(RECORDS FOR THE TASK Opens)

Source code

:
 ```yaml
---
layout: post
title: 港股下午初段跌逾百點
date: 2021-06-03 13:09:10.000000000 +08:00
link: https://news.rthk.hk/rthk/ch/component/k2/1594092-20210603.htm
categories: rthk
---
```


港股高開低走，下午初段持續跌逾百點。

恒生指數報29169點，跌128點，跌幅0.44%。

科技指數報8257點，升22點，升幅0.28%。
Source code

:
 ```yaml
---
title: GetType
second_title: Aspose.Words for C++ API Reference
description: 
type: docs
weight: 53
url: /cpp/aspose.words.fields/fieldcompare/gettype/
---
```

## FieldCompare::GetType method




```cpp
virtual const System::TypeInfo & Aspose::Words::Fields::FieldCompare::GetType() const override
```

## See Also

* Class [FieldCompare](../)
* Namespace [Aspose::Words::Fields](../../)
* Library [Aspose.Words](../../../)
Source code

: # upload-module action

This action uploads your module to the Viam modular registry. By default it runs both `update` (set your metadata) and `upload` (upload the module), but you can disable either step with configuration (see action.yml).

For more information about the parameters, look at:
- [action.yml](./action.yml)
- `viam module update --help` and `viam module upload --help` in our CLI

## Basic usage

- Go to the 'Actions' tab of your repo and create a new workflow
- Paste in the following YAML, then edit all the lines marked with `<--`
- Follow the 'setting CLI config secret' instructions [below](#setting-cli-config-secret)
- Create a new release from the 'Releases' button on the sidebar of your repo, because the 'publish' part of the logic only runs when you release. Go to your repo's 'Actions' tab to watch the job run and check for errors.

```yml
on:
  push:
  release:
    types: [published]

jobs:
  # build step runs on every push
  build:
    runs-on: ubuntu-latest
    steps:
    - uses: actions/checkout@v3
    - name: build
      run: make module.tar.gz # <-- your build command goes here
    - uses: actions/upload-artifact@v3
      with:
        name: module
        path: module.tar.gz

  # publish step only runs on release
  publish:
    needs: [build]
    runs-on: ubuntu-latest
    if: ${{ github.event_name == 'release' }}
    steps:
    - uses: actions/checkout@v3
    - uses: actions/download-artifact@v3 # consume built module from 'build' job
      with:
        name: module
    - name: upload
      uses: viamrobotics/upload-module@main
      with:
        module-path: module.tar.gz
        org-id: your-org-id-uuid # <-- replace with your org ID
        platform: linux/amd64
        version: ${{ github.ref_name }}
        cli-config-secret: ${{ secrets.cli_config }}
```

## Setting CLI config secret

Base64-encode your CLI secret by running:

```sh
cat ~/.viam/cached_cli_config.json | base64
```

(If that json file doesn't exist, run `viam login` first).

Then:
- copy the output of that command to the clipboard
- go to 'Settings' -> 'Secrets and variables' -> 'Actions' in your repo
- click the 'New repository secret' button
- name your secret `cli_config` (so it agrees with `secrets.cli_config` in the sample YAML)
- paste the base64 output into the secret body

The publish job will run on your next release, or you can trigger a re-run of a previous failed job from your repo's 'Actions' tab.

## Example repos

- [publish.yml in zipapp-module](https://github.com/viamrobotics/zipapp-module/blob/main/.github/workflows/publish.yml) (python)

(RECORDS FOR THE TASK Closes)

AIM OF THE TASK
Print only the lines from the top of the data above down to the line holding "- Paste in the", inclusive.

ANSWER SECTION
Source code

:
 ```yaml
---
layout: post
title: 港股下午初段跌逾百點
date: 2021-06-03 13:09:10.000000000 +08:00
link: https://news.rthk.hk/rthk/ch/component/k2/1594092-20210603.htm
categories: rthk
---
```


港股高開低走，下午初段持續跌逾百點。

恒生指數報29169點，跌128點，跌幅0.44%。

科技指數報8257點，升22點，升幅0.28%。
Source code

:
 ```yaml
---
title: GetType
second_title: Aspose.Words for C++ API Reference
description: 
type: docs
weight: 53
url: /cpp/aspose.words.fields/fieldcompare/gettype/
---
```

## FieldCompare::GetType method




```cpp
virtual const System::TypeInfo & Aspose::Words::Fields::FieldCompare::GetType() const override
```

## See Also

* Class [FieldCompare](../)
* Namespace [Aspose::Words::Fields](../../)
* Library [Aspose.Words](../../../)
Source code

: # upload-module action

This action uploads your module to the Viam modular registry. By default it runs both `update` (set your metadata) and `upload` (upload the module), but you can disable either step with configuration (see action.yml).

For more information about the parameters, look at:
- [action.yml](./action.yml)
- `viam module update --help` and `viam module upload --help` in our CLI

## Basic usage

- Go to the 'Actions' tab of your repo and create a new workflow
- Paste in the following YAML, then edit all the lines marked with `<--`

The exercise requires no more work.